El analista político venezolano Luis Vicente León plantea que una negociación sólo puede ser exitosa cuando las partes necesitan negociar para resolver un problema y están dispuestas a ceder con tal de obtener. 

“Pero si tú te sientas con el gobierno venezolano con nada en la mano para presionarlo, entonces no puede haber acuerdos. La oposición necesita ganar poder de negociación. Y eso sólo lo logra con un liderazgo sólido y unificado y con una estrategia de lucha para defender los intereses de la ciudadanía. Hoy, el gobierno sabe que no existe eso”, asegura León.

El economista y presidente de la encuestadora Datanálisis sostiene que alrededor de 80% de los venezolanos quiere un cambio de gobierno, pero esa mayoría “tampoco confía en los líderes opositores ni en sus instituciones y, por lo tanto, al no confiar, no está dispuesta a sacrificarse y a protestar para defender sus intereses”.

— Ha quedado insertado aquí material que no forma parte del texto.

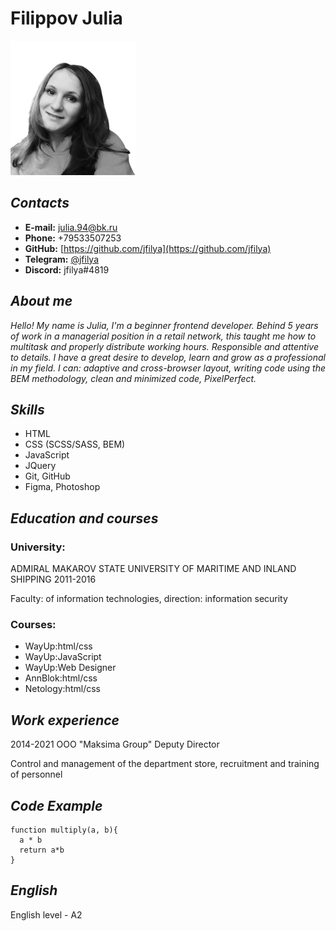# Filippov Julia
![My photo"](img/MyPhoto.png "My photo")

## ***Contacts***
* **E-mail:** julia.94@bk.ru
* **Phone:** +79533507253
* **GitHub:** [https://github.com/jfilya](https://github.com/jfilya)
* **Telegram:** [@jfilya](https://t.me/Jfilya)
* **Discord:** jfilya#4819


## ***About me***

*Hello! My name is Julia, I'm a beginner frontend developer. Behind 5 years of work in a managerial position in a retail network, this taught me how to multitask and properly distribute working hours. Responsible and attentive to details. I have a great desire to develop, learn and grow as a professional in my field. I can: adaptive and cross-browser layout, writing code using the BEM methodology, clean and minimized code, PixelPerfect.*


## ***Skills***

* HTML
* CSS (SCSS/SASS, BEM)
* JavaScript
* JQuery
* Git, GitHub
* Figma, Photoshop


## ***Education and courses***

### **University:**
ADMIRAL MAKAROV STATE UNIVERSITY OF MARITIME AND INLAND SHIPPING
2011-2016

Faculty: of information technologies, direction: information security

### **Courses:**
+ WayUp:html/css
+ WayUp:JavaScript
+ WayUp:Web Designer
+ AnnBlok:html/css
+ Netology:html/css


## ***Work experience***

2014-2021
OOO "Maksima Group"
Deputy Director

Control and management of the department store, recruitment and training of personnel


## ***Code Example***
```    
function multiply(a, b){
  a * b
  return a*b
}
```


## ***English***
English level - A2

León sostiene que hasta que no haya en Venezuela una protesta organizada y sistemática, equivalente en sus dimensiones a la grave crisis política, económica y social, el gobierno “seguirá haciendo lo que le dé la gana”.

Y plantea que si la pregunta es si el gobierno venezolano hoy quiere negociar, “la respuesta es no, porque puede perder más negociando que manteniendo las cosas como están”.

Pero México, señala, debe intentar tender puentes entre las partes porque la agudización de la crisis puede orillar al gobierno de Maduro a negociar.

El expresidente Samper señala que tanto el gobierno como la oposición de Venezuela deben entender que tarde o temprano tendrán que hacerlo y advierte que el diálogo “no es para conseguir espacios políticos cada uno a cuenta del otro, sino para encontrarle una salida a Venezuela”.